*** Opening of The input ***
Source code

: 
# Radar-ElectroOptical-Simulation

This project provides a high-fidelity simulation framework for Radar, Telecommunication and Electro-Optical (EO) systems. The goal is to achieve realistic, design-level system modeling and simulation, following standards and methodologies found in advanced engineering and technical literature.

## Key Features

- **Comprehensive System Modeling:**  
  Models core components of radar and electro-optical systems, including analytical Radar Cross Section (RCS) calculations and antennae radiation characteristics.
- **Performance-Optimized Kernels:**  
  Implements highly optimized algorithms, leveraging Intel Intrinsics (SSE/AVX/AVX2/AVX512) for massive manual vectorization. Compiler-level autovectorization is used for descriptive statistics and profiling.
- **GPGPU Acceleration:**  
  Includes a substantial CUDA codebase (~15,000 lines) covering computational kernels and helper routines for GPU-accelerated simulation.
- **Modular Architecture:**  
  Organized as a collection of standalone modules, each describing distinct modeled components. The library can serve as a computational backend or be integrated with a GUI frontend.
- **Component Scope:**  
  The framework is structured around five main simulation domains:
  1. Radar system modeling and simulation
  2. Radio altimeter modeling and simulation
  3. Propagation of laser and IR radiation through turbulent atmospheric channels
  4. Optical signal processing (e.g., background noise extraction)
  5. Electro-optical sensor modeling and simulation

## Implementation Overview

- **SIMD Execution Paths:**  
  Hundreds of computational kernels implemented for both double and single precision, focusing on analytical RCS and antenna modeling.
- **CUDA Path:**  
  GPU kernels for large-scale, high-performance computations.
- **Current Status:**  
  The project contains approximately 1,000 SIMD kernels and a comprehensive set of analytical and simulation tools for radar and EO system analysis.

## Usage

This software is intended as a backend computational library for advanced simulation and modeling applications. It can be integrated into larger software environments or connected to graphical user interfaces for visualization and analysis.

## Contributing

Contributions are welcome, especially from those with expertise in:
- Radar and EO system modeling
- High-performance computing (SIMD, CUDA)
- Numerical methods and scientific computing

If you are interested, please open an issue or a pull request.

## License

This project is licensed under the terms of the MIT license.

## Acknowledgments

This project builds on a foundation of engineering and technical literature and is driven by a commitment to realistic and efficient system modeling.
*** Close of The input ***
Activity: All of the data above needs to be retyped exactly, with each line as it stands.

Answer section:
Source code

: 
# Radar-ElectroOptical-Simulation

This project provides a high-fidelity simulation framework for Radar, Telecommunication and Electro-Optical (EO) systems. The goal is to achieve realistic, design-level system modeling and simulation, following standards and methodologies found in advanced engineering and technical literature.

## Key Features

- **Comprehensive System Modeling:**  
  Models core components of radar and electro-optical systems, including analytical Radar Cross Section (RCS) calculations and antennae radiation characteristics.
- **Performance-Optimized Kernels:**  
  Implements highly optimized algorithms, leveraging Intel Intrinsics (SSE/AVX/AVX2/AVX512) for massive manual vectorization. Compiler-level autovectorization is used for descriptive statistics and profiling.
- **GPGPU Acceleration:**  
  Includes a substantial CUDA codebase (~15,000 lines) covering computational kernels and helper routines for GPU-accelerated simulation.
- **Modular Architecture:**  
  Organized as a collection of standalone modules, each describing distinct modeled components. The library can serve as a computational backend or be integrated with a GUI frontend.
- **Component Scope:**  
  The framework is structured around five main simulation domains:
  1. Radar system modeling and simulation
  2. Radio altimeter modeling and simulation
  3. Propagation of laser and IR radiation through turbulent atmospheric channels
  4. Optical signal processing (e.g., background noise extraction)
  5. Electro-optical sensor modeling and simulation

## Implementation Overview

- **SIMD Execution Paths:**  
  Hundreds of computational kernels implemented for both double and single precision, focusing on analytical RCS and antenna modeling.
- **CUDA Path:**  
  GPU kernels for large-scale, high-performance computations.
- **Current Status:**  
  The project contains approximately 1,000 SIMD kernels and a comprehensive set of analytical and simulation tools for radar and EO system analysis.

## Usage

This software is intended as a backend computational library for advanced simulation and modeling applications. It can be integrated into larger software environments or connected to graphical user interfaces for visualization and analysis.

## Contributing

Contributions are welcome, especially from those with expertise in:
- Radar and EO system modeling
- High-performance computing (SIMD, CUDA)
- Numerical methods and scientific computing

If you are interested, please open an issue or a pull request.

## License

This project is licensed under the terms of the MIT license.

## Acknowledgments

This project builds on a foundation of engineering and technical literature and is driven by a commitment to realistic and efficient system modeling.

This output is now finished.